══ DATA EXCERPTS ══
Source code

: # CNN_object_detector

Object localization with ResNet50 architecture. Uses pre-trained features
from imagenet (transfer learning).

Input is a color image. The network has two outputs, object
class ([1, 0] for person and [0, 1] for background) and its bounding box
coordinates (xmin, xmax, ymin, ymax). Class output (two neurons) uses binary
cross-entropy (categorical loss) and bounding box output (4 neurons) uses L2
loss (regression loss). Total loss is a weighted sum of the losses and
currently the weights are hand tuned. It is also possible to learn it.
═══
[THE PROBLEM]:
Find the string "neurons" in the records, then copy each line where it occurs.

[WRITTEN SOLUTION]:
coordinates (xmin, xmax, ymin, ymax). Class output (two neurons) uses binary
cross-entropy (categorical loss) and bounding box output (4 neurons) uses L2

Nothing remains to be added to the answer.